Credit Suisse revised its gross domestic product (GDP) growth forecast for the Philippines this year to 6 percent from 6.4 percent on expectations of a slowdown in private consumption and a weak labor market.
“We now expect the Philippines’ GDP to surprise on the downside in 2017, which contrasts with our previous positive view on growth. We cut our 2017 GDP forecast to 6 percent, down from 6.4 percent,” it said in a report on Thursday.
“Driving our forecast is our expectation that private consumption will moderate further in large part due to an unusually weak labor market,” it added.
The revised forecast for the whole year is lower than the 6.9 percent GDP growth in 2016. The government has set a growth target of 6.5 percent to 7.5 percent for 2017.
Weak labor market
The bank said employment growth has declined sharply over the past two quarters, sharper than typically implied by a post-election slowdown.
A significant number of workers has dropped out of the labor force since the start of the year, with the labor force participation rate in April declining by more than 2 percentage points to 61 percent from 63 percent a year earlier, it said.

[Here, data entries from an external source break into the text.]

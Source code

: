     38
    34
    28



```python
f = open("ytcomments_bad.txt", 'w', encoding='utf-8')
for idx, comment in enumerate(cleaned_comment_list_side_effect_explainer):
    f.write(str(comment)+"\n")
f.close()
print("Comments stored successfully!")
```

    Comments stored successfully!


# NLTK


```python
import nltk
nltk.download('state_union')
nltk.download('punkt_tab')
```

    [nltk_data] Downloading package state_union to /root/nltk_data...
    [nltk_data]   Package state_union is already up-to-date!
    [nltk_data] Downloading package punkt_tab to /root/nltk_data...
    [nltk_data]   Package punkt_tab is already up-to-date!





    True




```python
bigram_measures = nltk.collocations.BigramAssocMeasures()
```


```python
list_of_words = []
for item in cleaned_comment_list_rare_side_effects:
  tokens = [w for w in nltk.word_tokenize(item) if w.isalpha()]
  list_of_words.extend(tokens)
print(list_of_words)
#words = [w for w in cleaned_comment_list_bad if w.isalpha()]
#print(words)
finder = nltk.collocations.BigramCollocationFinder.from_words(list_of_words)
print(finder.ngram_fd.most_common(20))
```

“There are three potential reasons: 1) Uncertainty in the lead-up to “endo,” or temporary contract worker regulations; 2) Weak government spending; and 3) K-to-12 education reform partly contributing to a decline in labor force participation rates,” it noted.
The uncertainty surrounding “endo” or end-of-contract practices since last year could have impacted employers’ hiring decisions in the run-up to 2017.
“Endo” refers to the use of temporary employment contracts, usually five months, to avoid the mandated six-month term within which a company must upgrade the contract to regular employment.
Discussions to prohibit endo have been ongoing since the second half of last year, culminating in Department of Labor and Employment Order 174 in March.
“The bad news, however, is that companies, perhaps in particular small and medium size companies, could have cut back employment more sharply than anticipated in the run-up to these regulations this year,” Credit Suisse noted.
Government spending has slowed significantly to 1.9 percent in the first quarter of 2017 from 15 percent in the fourth quarter of 2016, the bank noted.
“Nonetheless, this is likely an incomplete explanation as the employment slowdown has been broad-based across the vast majority of sectors, with overall services employment also moderating significantly this year,” it said.
The decline in the labor force participation rate could be attributed to the K-to-12 education reform, as more young workers stayed in school.
The longer term for basic education under a 13-year program from 10 years has been rolled out gradually since 2011.